DATA RECORDS:
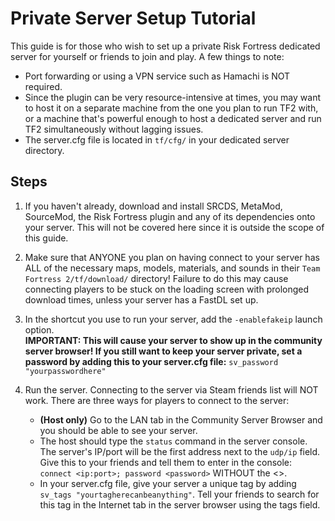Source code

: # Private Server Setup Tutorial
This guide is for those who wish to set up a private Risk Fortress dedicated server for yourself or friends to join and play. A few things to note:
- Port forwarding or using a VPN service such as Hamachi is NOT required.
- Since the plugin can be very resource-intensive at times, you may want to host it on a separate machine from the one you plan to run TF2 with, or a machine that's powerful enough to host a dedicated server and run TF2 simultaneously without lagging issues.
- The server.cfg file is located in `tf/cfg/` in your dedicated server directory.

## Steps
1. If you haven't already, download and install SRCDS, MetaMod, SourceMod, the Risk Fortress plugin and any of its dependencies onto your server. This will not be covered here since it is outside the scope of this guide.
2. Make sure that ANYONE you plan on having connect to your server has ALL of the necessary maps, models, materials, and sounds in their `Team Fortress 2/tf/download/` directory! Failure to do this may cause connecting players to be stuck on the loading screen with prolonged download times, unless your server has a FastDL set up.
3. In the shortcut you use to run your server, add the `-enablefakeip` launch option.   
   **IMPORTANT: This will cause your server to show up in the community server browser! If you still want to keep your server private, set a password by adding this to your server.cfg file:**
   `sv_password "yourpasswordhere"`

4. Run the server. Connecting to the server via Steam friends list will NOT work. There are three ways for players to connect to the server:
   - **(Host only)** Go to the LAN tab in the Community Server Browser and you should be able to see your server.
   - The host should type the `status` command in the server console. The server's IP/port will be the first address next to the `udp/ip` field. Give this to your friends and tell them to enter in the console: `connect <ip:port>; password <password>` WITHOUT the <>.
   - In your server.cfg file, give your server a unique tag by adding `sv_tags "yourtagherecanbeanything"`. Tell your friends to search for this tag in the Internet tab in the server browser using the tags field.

==

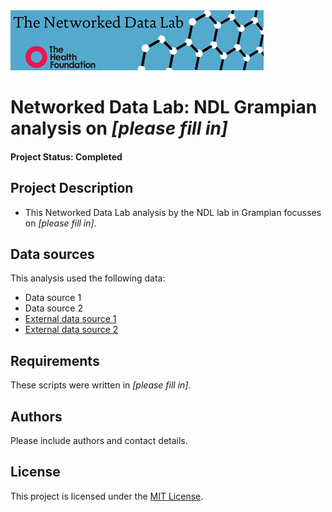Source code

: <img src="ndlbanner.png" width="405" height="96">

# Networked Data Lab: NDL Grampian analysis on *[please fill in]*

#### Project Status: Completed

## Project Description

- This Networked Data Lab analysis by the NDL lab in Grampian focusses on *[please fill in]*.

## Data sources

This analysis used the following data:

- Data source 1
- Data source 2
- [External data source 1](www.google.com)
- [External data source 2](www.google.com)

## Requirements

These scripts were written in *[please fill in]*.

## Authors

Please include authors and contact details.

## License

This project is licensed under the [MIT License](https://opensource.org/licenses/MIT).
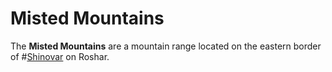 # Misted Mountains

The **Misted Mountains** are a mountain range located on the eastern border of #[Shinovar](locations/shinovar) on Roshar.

WORK INSTRUCTION: There is a run of lines above from the one with "- Port forwarding" to the one with "- The host should"; print exactly that run, both ends included, and nothing else.

EXERCISE RESPONSE:
- Port forwarding or using a VPN service such as Hamachi is NOT required.
- Since the plugin can be very resource-intensive at times, you may want to host it on a separate machine from the one you plan to run TF2 with, or a machine that's powerful enough to host a dedicated server and run TF2 simultaneously without lagging issues.
- The server.cfg file is located in `tf/cfg/` in your dedicated server directory.

## Steps
1. If you haven't already, download and install SRCDS, MetaMod, SourceMod, the Risk Fortress plugin and any of its dependencies onto your server. This will not be covered here since it is outside the scope of this guide.
2. Make sure that ANYONE you plan on having connect to your server has ALL of the necessary maps, models, materials, and sounds in their `Team Fortress 2/tf/download/` directory! Failure to do this may cause connecting players to be stuck on the loading screen with prolonged download times, unless your server has a FastDL set up.
3. In the shortcut you use to run your server, add the `-enablefakeip` launch option.   
   **IMPORTANT: This will cause your server to show up in the community server browser! If you still want to keep your server private, set a password by adding this to your server.cfg file:**
   `sv_password "yourpasswordhere"`

4. Run the server. Connecting to the server via Steam friends list will NOT work. There are three ways for players to connect to the server:
   - **(Host only)** Go to the LAN tab in the Community Server Browser and you should be able to see your server.
   - The host should type the `status` command in the server console. The server's IP/port will be the first address next to the `udp/ip` field. Give this to your friends and tell them to enter in the console: `connect <ip:port>; password <password>` WITHOUT the <>.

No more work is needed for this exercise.